Data supplied =
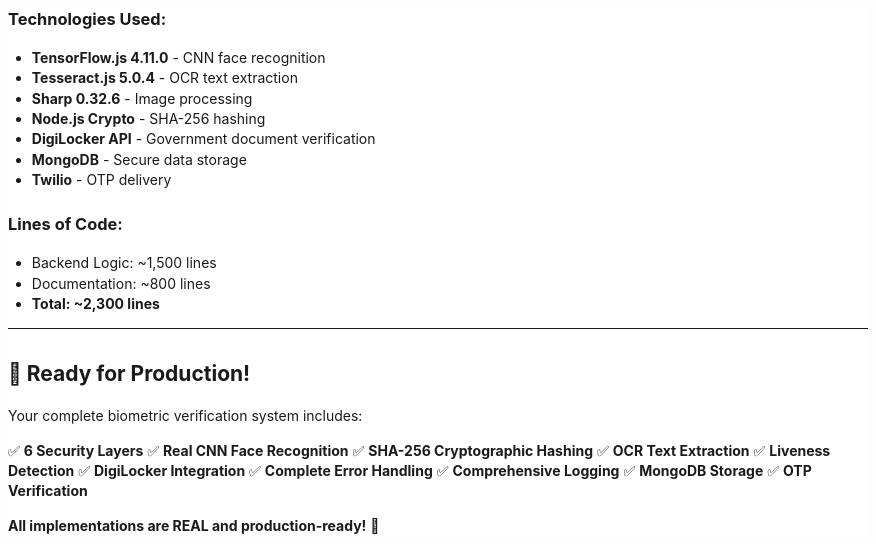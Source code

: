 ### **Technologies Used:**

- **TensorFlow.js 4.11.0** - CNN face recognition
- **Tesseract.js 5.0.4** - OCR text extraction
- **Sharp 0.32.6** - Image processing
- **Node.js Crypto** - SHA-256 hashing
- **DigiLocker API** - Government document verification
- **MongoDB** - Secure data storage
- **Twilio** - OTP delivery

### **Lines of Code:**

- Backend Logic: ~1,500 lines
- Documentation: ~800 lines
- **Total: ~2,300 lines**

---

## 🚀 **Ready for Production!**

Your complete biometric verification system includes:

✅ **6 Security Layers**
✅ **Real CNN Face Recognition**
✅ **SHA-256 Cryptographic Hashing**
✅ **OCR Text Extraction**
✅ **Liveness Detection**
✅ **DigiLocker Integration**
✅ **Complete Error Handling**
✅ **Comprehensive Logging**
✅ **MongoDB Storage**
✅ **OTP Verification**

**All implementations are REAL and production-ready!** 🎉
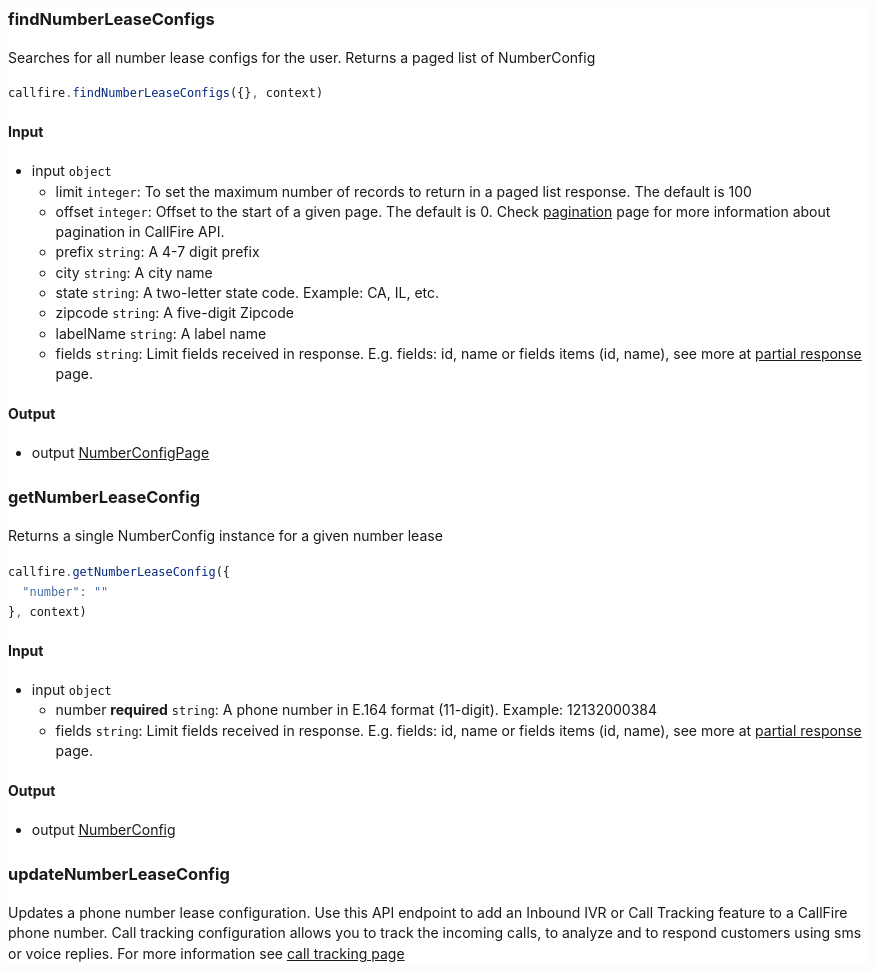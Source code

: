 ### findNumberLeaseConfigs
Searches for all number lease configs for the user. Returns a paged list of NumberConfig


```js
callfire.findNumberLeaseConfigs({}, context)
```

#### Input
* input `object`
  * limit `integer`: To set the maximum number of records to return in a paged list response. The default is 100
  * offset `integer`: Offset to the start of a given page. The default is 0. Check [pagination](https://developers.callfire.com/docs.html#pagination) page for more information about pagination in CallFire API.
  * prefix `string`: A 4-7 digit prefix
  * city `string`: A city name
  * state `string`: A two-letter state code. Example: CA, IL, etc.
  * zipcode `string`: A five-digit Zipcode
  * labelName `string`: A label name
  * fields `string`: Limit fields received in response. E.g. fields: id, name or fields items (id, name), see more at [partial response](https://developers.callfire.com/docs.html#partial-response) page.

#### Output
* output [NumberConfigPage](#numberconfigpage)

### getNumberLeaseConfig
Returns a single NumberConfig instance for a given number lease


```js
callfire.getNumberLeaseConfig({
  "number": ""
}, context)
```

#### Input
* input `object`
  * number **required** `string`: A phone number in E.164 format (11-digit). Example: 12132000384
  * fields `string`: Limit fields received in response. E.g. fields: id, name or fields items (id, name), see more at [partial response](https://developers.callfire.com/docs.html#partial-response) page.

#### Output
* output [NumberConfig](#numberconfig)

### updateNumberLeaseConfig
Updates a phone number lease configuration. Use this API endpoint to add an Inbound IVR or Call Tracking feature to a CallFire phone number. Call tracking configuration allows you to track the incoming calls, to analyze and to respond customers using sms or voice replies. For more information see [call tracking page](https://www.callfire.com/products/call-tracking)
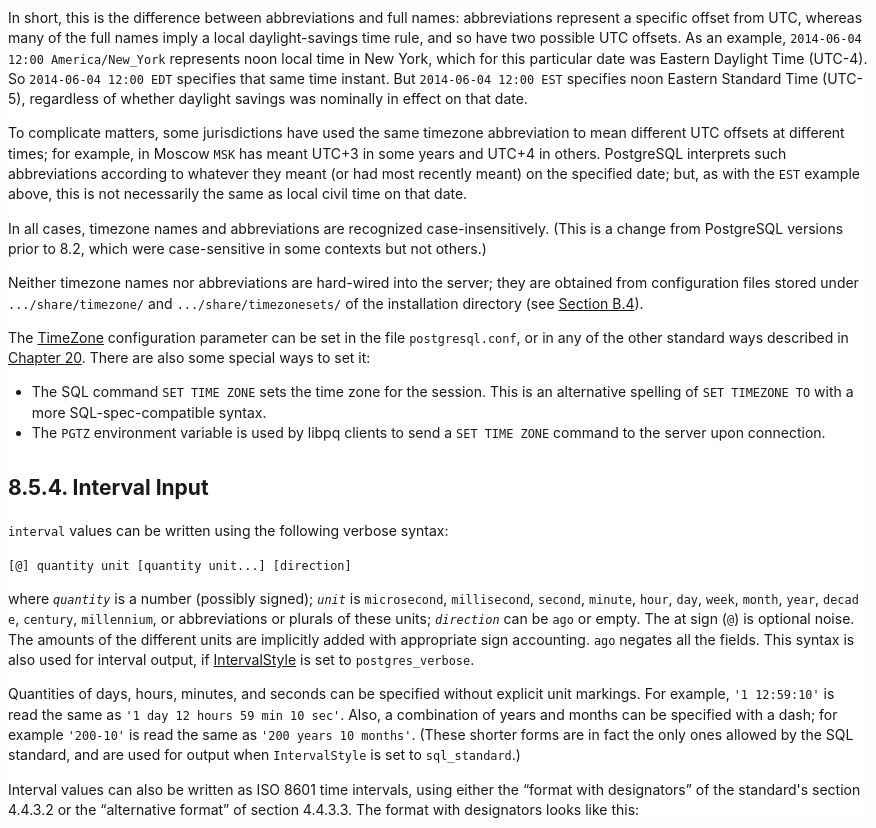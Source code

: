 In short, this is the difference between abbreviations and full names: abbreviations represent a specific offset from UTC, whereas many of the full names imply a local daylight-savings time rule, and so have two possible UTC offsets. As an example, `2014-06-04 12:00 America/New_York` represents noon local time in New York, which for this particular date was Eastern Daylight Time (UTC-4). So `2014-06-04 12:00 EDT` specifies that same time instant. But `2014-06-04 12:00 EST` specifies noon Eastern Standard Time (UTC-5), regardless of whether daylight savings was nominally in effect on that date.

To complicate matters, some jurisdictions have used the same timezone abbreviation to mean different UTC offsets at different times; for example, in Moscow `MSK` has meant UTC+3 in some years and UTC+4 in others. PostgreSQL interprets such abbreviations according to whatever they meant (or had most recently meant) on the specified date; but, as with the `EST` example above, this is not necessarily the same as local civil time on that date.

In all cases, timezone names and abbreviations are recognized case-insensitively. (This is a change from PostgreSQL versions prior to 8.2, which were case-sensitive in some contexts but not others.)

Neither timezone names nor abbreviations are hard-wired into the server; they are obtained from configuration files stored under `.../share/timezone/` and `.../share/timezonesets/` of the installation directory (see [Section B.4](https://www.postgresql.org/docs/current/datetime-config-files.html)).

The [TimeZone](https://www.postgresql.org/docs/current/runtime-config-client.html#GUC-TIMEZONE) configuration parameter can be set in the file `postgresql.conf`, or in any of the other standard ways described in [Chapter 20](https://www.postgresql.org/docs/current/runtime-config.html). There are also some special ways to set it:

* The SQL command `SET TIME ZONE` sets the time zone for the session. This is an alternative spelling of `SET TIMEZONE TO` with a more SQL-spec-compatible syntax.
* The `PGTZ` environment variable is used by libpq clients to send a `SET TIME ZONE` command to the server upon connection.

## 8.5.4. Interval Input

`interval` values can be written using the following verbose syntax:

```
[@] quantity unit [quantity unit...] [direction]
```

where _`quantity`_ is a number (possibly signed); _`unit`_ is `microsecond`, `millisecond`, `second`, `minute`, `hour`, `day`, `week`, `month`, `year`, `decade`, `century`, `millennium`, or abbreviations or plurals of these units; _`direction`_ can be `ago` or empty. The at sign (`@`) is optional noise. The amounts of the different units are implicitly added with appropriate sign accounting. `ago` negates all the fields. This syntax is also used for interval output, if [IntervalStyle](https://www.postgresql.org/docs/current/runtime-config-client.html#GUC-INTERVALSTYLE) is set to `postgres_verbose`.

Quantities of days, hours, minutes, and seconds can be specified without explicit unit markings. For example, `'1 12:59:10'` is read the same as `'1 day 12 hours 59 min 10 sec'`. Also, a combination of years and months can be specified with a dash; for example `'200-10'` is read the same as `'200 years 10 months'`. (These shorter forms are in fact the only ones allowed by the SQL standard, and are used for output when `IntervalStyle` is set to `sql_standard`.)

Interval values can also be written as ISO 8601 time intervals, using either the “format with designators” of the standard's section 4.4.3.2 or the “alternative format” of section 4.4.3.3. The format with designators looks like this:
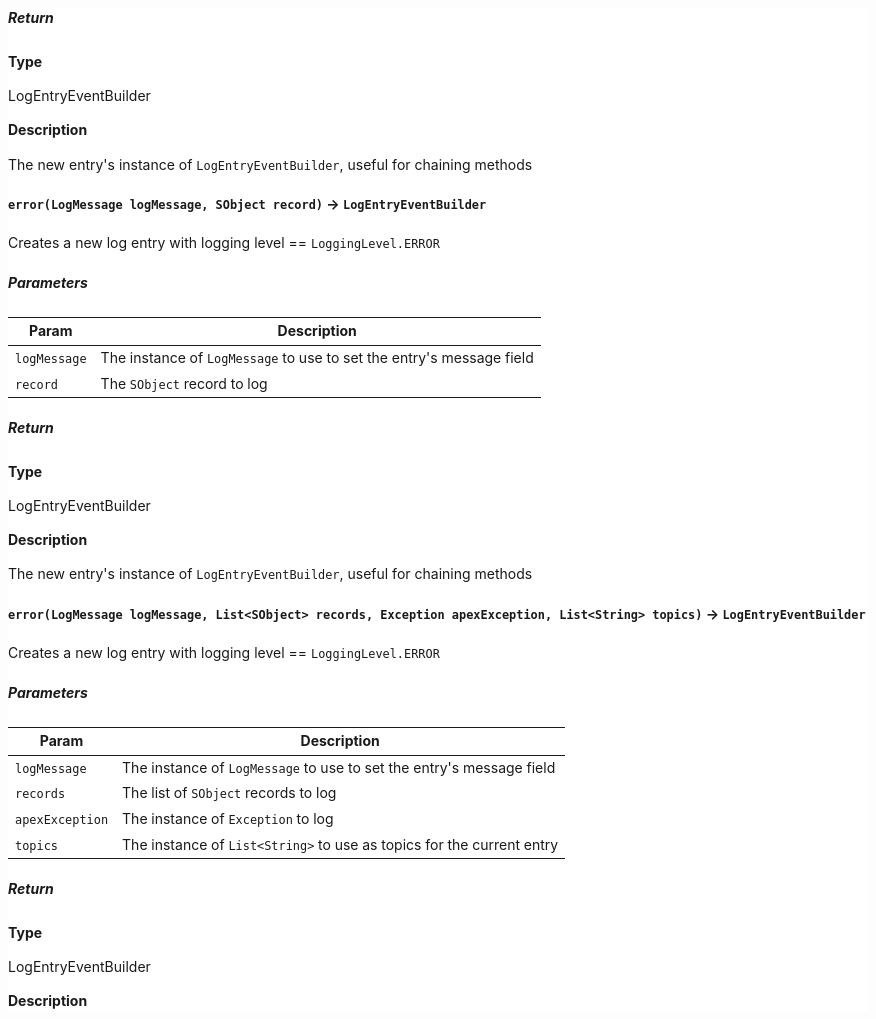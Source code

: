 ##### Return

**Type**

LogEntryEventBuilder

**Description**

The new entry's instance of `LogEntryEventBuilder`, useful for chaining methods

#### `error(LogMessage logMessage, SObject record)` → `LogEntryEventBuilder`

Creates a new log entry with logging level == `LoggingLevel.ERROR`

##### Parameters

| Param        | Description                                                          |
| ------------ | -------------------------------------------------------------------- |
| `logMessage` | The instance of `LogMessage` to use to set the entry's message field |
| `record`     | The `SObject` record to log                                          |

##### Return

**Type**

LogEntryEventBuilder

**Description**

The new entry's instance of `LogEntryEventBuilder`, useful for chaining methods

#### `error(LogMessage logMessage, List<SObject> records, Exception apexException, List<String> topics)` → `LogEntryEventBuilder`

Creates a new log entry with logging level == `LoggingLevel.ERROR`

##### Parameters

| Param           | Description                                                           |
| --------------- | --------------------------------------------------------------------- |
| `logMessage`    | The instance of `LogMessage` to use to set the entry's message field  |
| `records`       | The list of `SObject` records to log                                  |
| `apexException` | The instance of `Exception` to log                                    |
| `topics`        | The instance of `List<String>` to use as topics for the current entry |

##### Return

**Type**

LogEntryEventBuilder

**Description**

What you should do = Exact copy, no pictures: write out all the records above.

Answer to the problem =
Source code

: ### **Technologies Used:**

- **TensorFlow.js 4.11.0** - CNN face recognition
- **Tesseract.js 5.0.4** - OCR text extraction
- **Sharp 0.32.6** - Image processing
- **Node.js Crypto** - SHA-256 hashing
- **DigiLocker API** - Government document verification
- **MongoDB** - Secure data storage
- **Twilio** - OTP delivery

### **Lines of Code:**

- Backend Logic: ~1,500 lines
- Documentation: ~800 lines
- **Total: ~2,300 lines**

---

## 🚀 **Ready for Production!**

Your complete biometric verification system includes:

✅ **6 Security Layers**
✅ **Real CNN Face Recognition**
✅ **SHA-256 Cryptographic Hashing**
✅ **OCR Text Extraction**
✅ **Liveness Detection**
✅ **DigiLocker Integration**
✅ **Complete Error Handling**
✅ **Comprehensive Logging**
✅ **MongoDB Storage**
✅ **OTP Verification**

**All implementations are REAL and production-ready!** 🎉
Source code

: ### findNumberLeaseConfigs
Searches for all number lease configs for the user. Returns a paged list of NumberConfig


```js
callfire.findNumberLeaseConfigs({}, context)
```

#### Input
* input `object`
  * limit `integer`: To set the maximum number of records to return in a paged list response. The default is 100
  * offset `integer`: Offset to the start of a given page. The default is 0. Check [pagination](https://developers.callfire.com/docs.html#pagination) page for more information about pagination in CallFire API.
  * prefix `string`: A 4-7 digit prefix
  * city `string`: A city name
  * state `string`: A two-letter state code. Example: CA, IL, etc.
  * zipcode `string`: A five-digit Zipcode
  * labelName `string`: A label name
  * fields `string`: Limit fields received in response. E.g. fields: id, name or fields items (id, name), see more at [partial response](https://developers.callfire.com/docs.html#partial-response) page.

#### Output
* output [NumberConfigPage](#numberconfigpage)

### getNumberLeaseConfig
Returns a single NumberConfig instance for a given number lease


```js
callfire.getNumberLeaseConfig({
  "number": ""
}, context)
```

#### Input
* input `object`
  * number **required** `string`: A phone number in E.164 format (11-digit). Example: 12132000384
  * fields `string`: Limit fields received in response. E.g. fields: id, name or fields items (id, name), see more at [partial response](https://developers.callfire.com/docs.html#partial-response) page.

#### Output
* output [NumberConfig](#numberconfig)

### updateNumberLeaseConfig
Updates a phone number lease configuration. Use this API endpoint to add an Inbound IVR or Call Tracking feature to a CallFire phone number. Call tracking configuration allows you to track the incoming calls, to analyze and to respond customers using sms or voice replies. For more information see [call tracking page](https://www.callfire.com/products/call-tracking)
Source code

: In short, this is the difference between abbreviations and full names: abbreviations represent a specific offset from UTC, whereas many of the full names imply a local daylight-savings time rule, and so have two possible UTC offsets. As an example, `2014-06-04 12:00 America/New_York` represents noon local time in New York, which for this particular date was Eastern Daylight Time (UTC-4). So `2014-06-04 12:00 EDT` specifies that same time instant. But `2014-06-04 12:00 EST` specifies noon Eastern Standard Time (UTC-5), regardless of whether daylight savings was nominally in effect on that date.

To complicate matters, some jurisdictions have used the same timezone abbreviation to mean different UTC offsets at different times; for example, in Moscow `MSK` has meant UTC+3 in some years and UTC+4 in others. PostgreSQL interprets such abbreviations according to whatever they meant (or had most recently meant) on the specified date; but, as with the `EST` example above, this is not necessarily the same as local civil time on that date.

In all cases, timezone names and abbreviations are recognized case-insensitively. (This is a change from PostgreSQL versions prior to 8.2, which were case-sensitive in some contexts but not others.)

Neither timezone names nor abbreviations are hard-wired into the server; they are obtained from configuration files stored under `.../share/timezone/` and `.../share/timezonesets/` of the installation directory (see [Section B.4](https://www.postgresql.org/docs/current/datetime-config-files.html)).

The [TimeZone](https://www.postgresql.org/docs/current/runtime-config-client.html#GUC-TIMEZONE) configuration parameter can be set in the file `postgresql.conf`, or in any of the other standard ways described in [Chapter 20](https://www.postgresql.org/docs/current/runtime-config.html). There are also some special ways to set it:

* The SQL command `SET TIME ZONE` sets the time zone for the session. This is an alternative spelling of `SET TIMEZONE TO` with a more SQL-spec-compatible syntax.
* The `PGTZ` environment variable is used by libpq clients to send a `SET TIME ZONE` command to the server upon connection.

## 8.5.4. Interval Input

`interval` values can be written using the following verbose syntax:

```
[@] quantity unit [quantity unit...] [direction]
```

where _`quantity`_ is a number (possibly signed); _`unit`_ is `microsecond`, `millisecond`, `second`, `minute`, `hour`, `day`, `week`, `month`, `year`, `decade`, `century`, `millennium`, or abbreviations or plurals of these units; _`direction`_ can be `ago` or empty. The at sign (`@`) is optional noise. The amounts of the different units are implicitly added with appropriate sign accounting. `ago` negates all the fields. This syntax is also used for interval output, if [IntervalStyle](https://www.postgresql.org/docs/current/runtime-config-client.html#GUC-INTERVALSTYLE) is set to `postgres_verbose`.

Quantities of days, hours, minutes, and seconds can be specified without explicit unit markings. For example, `'1 12:59:10'` is read the same as `'1 day 12 hours 59 min 10 sec'`. Also, a combination of years and months can be specified with a dash; for example `'200-10'` is read the same as `'200 years 10 months'`. (These shorter forms are in fact the only ones allowed by the SQL standard, and are used for output when `IntervalStyle` is set to `sql_standard`.)

Interval values can also be written as ISO 8601 time intervals, using either the “format with designators” of the standard's section 4.4.3.2 or the “alternative format” of section 4.4.3.3. The format with designators looks like this:
Source code

: ##### Return

**Type**

LogEntryEventBuilder

**Description**

The new entry's instance of `LogEntryEventBuilder`, useful for chaining methods

#### `error(LogMessage logMessage, SObject record)` → `LogEntryEventBuilder`

Creates a new log entry with logging level == `LoggingLevel.ERROR`

##### Parameters

| Param        | Description                                                          |
| ------------ | -------------------------------------------------------------------- |
| `logMessage` | The instance of `LogMessage` to use to set the entry's message field |
| `record`     | The `SObject` record to log                                          |

##### Return

**Type**

LogEntryEventBuilder

**Description**

The new entry's instance of `LogEntryEventBuilder`, useful for chaining methods

#### `error(LogMessage logMessage, List<SObject> records, Exception apexException, List<String> topics)` → `LogEntryEventBuilder`

Creates a new log entry with logging level == `LoggingLevel.ERROR`

##### Parameters

| Param           | Description                                                           |
| --------------- | --------------------------------------------------------------------- |
| `logMessage`    | The instance of `LogMessage` to use to set the entry's message field  |
| `records`       | The list of `SObject` records to log                                  |
| `apexException` | The instance of `Exception` to log                                    |
| `topics`        | The instance of `List<String>` to use as topics for the current entry |

##### Return

**Type**

LogEntryEventBuilder

**Description**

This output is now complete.